** Opening THE RECORDS block **
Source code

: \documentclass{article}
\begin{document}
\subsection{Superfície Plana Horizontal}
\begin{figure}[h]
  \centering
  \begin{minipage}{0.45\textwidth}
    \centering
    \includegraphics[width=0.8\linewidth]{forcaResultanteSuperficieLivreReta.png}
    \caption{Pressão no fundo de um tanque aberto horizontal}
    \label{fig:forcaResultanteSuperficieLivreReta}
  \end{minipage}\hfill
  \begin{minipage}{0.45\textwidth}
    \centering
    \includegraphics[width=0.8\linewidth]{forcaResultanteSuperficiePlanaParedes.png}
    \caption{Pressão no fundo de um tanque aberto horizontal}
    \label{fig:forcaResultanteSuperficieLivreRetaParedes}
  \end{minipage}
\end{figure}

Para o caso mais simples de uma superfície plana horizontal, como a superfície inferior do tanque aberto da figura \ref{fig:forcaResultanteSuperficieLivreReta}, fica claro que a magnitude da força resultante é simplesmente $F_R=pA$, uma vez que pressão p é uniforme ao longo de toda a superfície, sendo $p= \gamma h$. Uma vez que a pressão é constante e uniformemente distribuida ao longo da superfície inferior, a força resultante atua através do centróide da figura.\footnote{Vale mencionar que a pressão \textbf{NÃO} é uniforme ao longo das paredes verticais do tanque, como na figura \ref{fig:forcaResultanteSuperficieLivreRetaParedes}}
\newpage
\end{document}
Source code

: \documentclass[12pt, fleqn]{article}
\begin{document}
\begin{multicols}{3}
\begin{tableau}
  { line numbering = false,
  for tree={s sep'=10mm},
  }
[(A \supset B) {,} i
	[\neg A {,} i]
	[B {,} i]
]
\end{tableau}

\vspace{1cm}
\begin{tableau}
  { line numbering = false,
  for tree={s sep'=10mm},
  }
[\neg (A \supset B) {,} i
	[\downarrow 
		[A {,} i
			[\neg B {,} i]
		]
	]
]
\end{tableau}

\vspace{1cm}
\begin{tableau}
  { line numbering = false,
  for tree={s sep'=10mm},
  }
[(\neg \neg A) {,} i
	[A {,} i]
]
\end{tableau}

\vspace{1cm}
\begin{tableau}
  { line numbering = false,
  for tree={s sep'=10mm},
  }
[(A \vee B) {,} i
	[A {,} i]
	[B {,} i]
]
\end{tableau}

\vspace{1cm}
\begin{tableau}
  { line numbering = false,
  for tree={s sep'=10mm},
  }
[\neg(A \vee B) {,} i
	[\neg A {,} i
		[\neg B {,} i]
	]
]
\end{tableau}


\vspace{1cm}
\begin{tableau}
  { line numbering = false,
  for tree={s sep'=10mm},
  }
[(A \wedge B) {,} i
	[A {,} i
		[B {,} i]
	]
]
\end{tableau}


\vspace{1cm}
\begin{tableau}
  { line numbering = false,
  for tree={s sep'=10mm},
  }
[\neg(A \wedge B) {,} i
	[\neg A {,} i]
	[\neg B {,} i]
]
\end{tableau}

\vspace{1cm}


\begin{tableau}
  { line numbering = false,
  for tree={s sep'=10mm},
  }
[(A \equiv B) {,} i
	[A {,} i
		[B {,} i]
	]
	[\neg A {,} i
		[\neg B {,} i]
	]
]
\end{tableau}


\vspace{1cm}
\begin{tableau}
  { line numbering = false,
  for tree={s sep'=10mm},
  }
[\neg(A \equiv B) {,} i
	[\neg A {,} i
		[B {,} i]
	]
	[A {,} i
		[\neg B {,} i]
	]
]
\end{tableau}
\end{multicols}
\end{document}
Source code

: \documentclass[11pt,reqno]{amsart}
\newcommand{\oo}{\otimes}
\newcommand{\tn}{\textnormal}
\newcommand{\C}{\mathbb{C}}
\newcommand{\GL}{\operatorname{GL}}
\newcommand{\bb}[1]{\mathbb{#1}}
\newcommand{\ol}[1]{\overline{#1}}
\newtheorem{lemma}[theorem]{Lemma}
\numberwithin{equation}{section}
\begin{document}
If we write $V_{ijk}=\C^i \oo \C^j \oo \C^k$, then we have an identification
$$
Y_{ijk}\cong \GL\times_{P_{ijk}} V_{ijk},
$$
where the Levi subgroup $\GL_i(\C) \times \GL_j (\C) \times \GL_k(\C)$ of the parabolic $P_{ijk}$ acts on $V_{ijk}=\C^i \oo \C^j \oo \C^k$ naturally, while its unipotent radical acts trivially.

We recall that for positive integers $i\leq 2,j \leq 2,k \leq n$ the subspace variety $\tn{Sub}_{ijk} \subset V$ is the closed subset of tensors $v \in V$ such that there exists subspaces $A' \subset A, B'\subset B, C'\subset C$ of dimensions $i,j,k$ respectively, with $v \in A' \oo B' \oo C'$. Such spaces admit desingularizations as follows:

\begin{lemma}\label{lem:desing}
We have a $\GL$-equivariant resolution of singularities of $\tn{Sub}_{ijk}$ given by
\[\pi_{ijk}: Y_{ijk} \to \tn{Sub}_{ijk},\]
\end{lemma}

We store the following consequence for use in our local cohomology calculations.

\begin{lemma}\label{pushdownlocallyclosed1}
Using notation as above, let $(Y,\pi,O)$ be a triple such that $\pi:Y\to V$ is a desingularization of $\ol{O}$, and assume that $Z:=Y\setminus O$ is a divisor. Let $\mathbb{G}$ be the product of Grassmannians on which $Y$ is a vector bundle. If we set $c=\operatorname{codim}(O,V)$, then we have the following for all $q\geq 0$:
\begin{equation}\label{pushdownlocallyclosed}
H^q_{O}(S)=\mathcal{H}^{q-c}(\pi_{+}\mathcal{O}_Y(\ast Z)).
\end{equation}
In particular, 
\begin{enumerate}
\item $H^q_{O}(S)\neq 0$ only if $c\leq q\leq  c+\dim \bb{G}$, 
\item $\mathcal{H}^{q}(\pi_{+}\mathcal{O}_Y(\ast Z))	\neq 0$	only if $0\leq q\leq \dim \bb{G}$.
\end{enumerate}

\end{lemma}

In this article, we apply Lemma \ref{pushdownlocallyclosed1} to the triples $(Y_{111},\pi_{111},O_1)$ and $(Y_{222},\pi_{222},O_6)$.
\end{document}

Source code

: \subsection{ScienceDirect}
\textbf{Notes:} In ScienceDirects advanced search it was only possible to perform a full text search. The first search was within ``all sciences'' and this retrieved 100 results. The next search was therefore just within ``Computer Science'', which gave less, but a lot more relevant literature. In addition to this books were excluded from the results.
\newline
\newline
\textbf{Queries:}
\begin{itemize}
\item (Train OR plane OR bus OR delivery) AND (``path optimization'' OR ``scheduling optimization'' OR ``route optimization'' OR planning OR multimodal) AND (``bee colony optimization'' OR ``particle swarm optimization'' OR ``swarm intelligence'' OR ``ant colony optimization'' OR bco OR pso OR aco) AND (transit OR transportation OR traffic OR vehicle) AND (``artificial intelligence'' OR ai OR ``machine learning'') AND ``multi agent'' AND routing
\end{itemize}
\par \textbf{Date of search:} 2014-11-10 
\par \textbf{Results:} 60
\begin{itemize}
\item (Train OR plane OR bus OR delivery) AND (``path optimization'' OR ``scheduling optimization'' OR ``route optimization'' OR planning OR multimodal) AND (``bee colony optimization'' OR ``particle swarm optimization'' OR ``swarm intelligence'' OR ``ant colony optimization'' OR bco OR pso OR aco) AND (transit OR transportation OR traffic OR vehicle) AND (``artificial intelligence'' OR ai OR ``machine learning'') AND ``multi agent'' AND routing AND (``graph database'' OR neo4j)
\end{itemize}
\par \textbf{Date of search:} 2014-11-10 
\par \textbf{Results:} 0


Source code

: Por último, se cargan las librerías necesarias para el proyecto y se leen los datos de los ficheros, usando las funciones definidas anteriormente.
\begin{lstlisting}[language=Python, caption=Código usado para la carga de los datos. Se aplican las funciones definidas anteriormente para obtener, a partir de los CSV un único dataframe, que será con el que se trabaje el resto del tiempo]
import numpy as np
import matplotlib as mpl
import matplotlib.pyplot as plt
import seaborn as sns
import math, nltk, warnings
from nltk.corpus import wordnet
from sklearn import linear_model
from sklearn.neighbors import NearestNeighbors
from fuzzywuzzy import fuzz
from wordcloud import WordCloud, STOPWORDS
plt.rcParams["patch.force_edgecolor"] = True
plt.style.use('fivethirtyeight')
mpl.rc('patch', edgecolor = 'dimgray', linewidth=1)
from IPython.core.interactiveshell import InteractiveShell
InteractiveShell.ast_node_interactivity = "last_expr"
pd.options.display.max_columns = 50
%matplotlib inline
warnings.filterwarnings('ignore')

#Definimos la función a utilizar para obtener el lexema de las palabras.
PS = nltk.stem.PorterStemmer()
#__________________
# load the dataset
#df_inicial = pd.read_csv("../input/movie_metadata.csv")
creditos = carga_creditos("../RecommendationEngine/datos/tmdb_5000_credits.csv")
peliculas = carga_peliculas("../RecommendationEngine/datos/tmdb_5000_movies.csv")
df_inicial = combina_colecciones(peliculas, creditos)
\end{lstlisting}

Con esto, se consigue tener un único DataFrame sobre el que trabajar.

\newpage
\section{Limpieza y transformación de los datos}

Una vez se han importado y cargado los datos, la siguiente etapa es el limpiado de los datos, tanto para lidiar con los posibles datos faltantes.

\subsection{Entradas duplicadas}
** Closing THE RECORDS block **
Restate the listing exactly, starting at its first line and ending at the line where "[\downarrow" occurs; include both and no other lines.

- **YOUR SOLUTION**:
Source code

: \documentclass{article}
\begin{document}
\subsection{Superfície Plana Horizontal}
\begin{figure}[h]
  \centering
  \begin{minipage}{0.45\textwidth}
    \centering
    \includegraphics[width=0.8\linewidth]{forcaResultanteSuperficieLivreReta.png}
    \caption{Pressão no fundo de um tanque aberto horizontal}
    \label{fig:forcaResultanteSuperficieLivreReta}
  \end{minipage}\hfill
  \begin{minipage}{0.45\textwidth}
    \centering
    \includegraphics[width=0.8\linewidth]{forcaResultanteSuperficiePlanaParedes.png}
    \caption{Pressão no fundo de um tanque aberto horizontal}
    \label{fig:forcaResultanteSuperficieLivreRetaParedes}
  \end{minipage}
\end{figure}

Para o caso mais simples de uma superfície plana horizontal, como a superfície inferior do tanque aberto da figura \ref{fig:forcaResultanteSuperficieLivreReta}, fica claro que a magnitude da força resultante é simplesmente $F_R=pA$, uma vez que pressão p é uniforme ao longo de toda a superfície, sendo $p= \gamma h$. Uma vez que a pressão é constante e uniformemente distribuida ao longo da superfície inferior, a força resultante atua através do centróide da figura.\footnote{Vale mencionar que a pressão \textbf{NÃO} é uniforme ao longo das paredes verticais do tanque, como na figura \ref{fig:forcaResultanteSuperficieLivreRetaParedes}}
\newpage
\end{document}
Source code

: \documentclass[12pt, fleqn]{article}
\begin{document}
\begin{multicols}{3}
\begin{tableau}
  { line numbering = false,
  for tree={s sep'=10mm},
  }
[(A \supset B) {,} i
	[\neg A {,} i]
	[B {,} i]
]
\end{tableau}

\vspace{1cm}
\begin{tableau}
  { line numbering = false,
  for tree={s sep'=10mm},
  }
[\neg (A \supset B) {,} i
	[\downarrow 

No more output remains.